WHAT IS NEEDED: Respond with exact copies of the lines running from the line that contains "## 1.0.12(2021-03-18)" to the end of the material.

═════ DATA PROVIDED

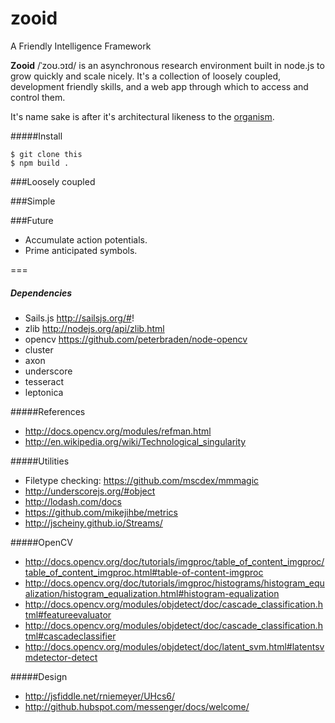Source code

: zooid
=====

A Friendly Intelligence Framework

**Zooid** /ˈzoʊ.ɔɪd/ is an asynchronous research environment built in node.js to grow quickly and scale nicely. It's a collection of loosely coupled, development friendly skills, and a web app through which to access and control them.

It's name sake is after it's architectural likeness to the
 <a href="http://en.wikipedia.org/wiki/Zooid" title="http://en.wikipedia.org/wiki/Zooid">
 organism</a>.


#####Install

	$ git clone this
	$ npm build .


###Loosely coupled

###Simple

###Future
- Accumulate action potentials.
- Prime anticipated symbols.

===


##### Dependencies

- Sails.js http://sailsjs.org/#!
- zlib http://nodejs.org/api/zlib.html
- opencv https://github.com/peterbraden/node-opencv
- cluster
- axon
- underscore
- tesseract
- leptonica

#####References
- http://docs.opencv.org/modules/refman.html
- http://en.wikipedia.org/wiki/Technological_singularity

#####Utilities

- Filetype checking: https://github.com/mscdex/mmmagic
- http://underscorejs.org/#object
- http://lodash.com/docs
- https://github.com/mikejihbe/metrics
- http://jscheiny.github.io/Streams/

#####OpenCV

- http://docs.opencv.org/doc/tutorials/imgproc/table_of_content_imgproc/table_of_content_imgproc.html#table-of-content-imgproc
- http://docs.opencv.org/doc/tutorials/imgproc/histograms/histogram_equalization/histogram_equalization.html#histogram-equalization
- http://docs.opencv.org/modules/objdetect/doc/cascade_classification.html#featureevaluator
- http://docs.opencv.org/modules/objdetect/doc/cascade_classification.html#cascadeclassifier
- http://docs.opencv.org/modules/objdetect/doc/latent_svm.html#latentsvmdetector-detect

#####Design
- http://jsfiddle.net/rniemeyer/UHcs6/
- http://github.hubspot.com/messenger/docs/welcome/

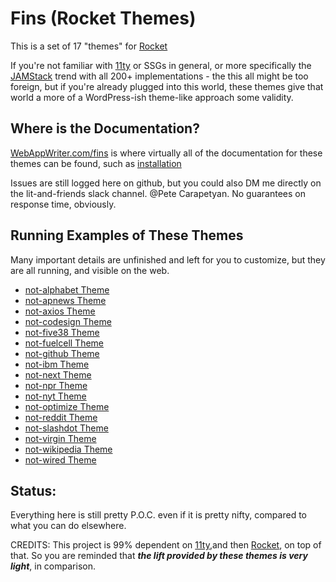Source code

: # Fins (Rocket Themes)

This is a set of 17 "themes" for [Rocket](https://rocket.modern-web.dev/)

If you're not familiar with [11ty](https://www.11ty.dev/) or SSGs in general, or more specifically the [JAMStack](https://jamstack.org/) trend with all 200+ implementations - the this all might be too foreign, but if you're already plugged into this world, these themes give that world a more of a WordPress-ish theme-like approach some validity.

## Where is the Documentation?

[WebAppWriter.com/fins](https://webappwriter.com/fins/) is where virtually all of the documentation for these themes can be found, such as [installation](https://webappwriter.com/fins/installation/shellscript/)

Issues are still logged here on github, but you could also DM me directly on the lit-and-friends slack channel. @Pete Carapetyan. No guarantees on response time, obviously.

## Running Examples of These Themes

Many important details are unfinished and left for you to customize, but they are all running, and visible on the web.

- [not-alphabet Theme](https://aspieautomator.com)
- [not-apnews Theme](https://esuyp-fb794.web.app/)
- [not-axios Theme](https://datafundamentals.com)
- [not-codesign Theme](https://wysinati.com/)
- [not-five38 Theme](https://webappwriter.com)
- [not-fuelcell Theme](https://betterology.net/)
- [not-github Theme](https://mtobwin.web.app)
- [not-ibm Theme](https://walktown.net)
- [not-next Theme](https://mulerain.web.app/)
- [not-npr Theme](https://appwriter.com)
- [not-nyt Theme](https://jukelox-7ec89.web.app/)
- [not-optimize Theme](https://couldbe.net)
- [not-reddit Theme](https://btrg.org/)
- [not-slashdot Theme](https://mymodeler.com)
- [not-virgin Theme](https://betterology.com)
- [not-wikipedia Theme](https://jeren-5de92.web.app/)
- [not-wired Theme](https://replitza.web.app/)

## Status:

Everything here is still pretty P.O.C. even if it is pretty nifty, compared to what you can do elsewhere.

CREDITS: This project is 99% dependent on [11ty](https://www.11ty.dev/),and then [Rocket](https://rocket.modern-web.dev/), on top of that. So you are reminded that _**the lift provided by these themes is very light**_, in comparison.
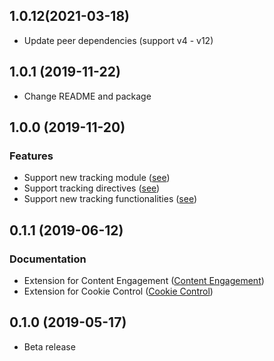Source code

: <a name="1.0.2"></a>
## 1.0.12(2021-03-18)

* Update peer dependencies (support v4 - v12)

<a name="1.0.1"></a>
## 1.0.1 (2019-11-22)

* Change README and package

<a name="1.0.0"></a>
## 1.0.0 (2019-11-20)

### Features

* Support new tracking module ([see](https://docs.webtrekk.com/display/WSPD/Angular#Angular-WebtrekkSmartPixelModule))
* Support tracking directives ([see](https://docs.webtrekk.com/display/WSPD/Angular#Angular-Directives))
* Support new tracking functionalities ([see](https://docs.webtrekk.com/display/WSPD/Angular#Angular-WebtrekkSmartPixelAngular))

<a name="0.1.1"></a>
## 0.1.1 (2019-06-12)

### Documentation

* Extension for Content Engagement ([Content Engagement](https://docs.webtrekk.com/display/WSPD/Content+Engagement))
* Extension for Cookie Control ([Cookie Control](https://docs.webtrekk.com/display/WSPD/Cookie+Control))

<a name="0.1.0"></a>
## 0.1.0 (2019-05-17)

* Beta release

══════════

OUTPUT FOR THIS TASK:
## 1.0.12(2021-03-18)

* Update peer dependencies (support v4 - v12)

<a name="1.0.1"></a>
## 1.0.1 (2019-11-22)

* Change README and package

<a name="1.0.0"></a>
## 1.0.0 (2019-11-20)

### Features

* Support new tracking module ([see](https://docs.webtrekk.com/display/WSPD/Angular#Angular-WebtrekkSmartPixelModule))
* Support tracking directives ([see](https://docs.webtrekk.com/display/WSPD/Angular#Angular-Directives))
* Support new tracking functionalities ([see](https://docs.webtrekk.com/display/WSPD/Angular#Angular-WebtrekkSmartPixelAngular))

<a name="0.1.1"></a>
## 0.1.1 (2019-06-12)

### Documentation

* Extension for Content Engagement ([Content Engagement](https://docs.webtrekk.com/display/WSPD/Content+Engagement))
* Extension for Cookie Control ([Cookie Control](https://docs.webtrekk.com/display/WSPD/Cookie+Control))

<a name="0.1.0"></a>
## 0.1.0 (2019-05-17)

* Beta release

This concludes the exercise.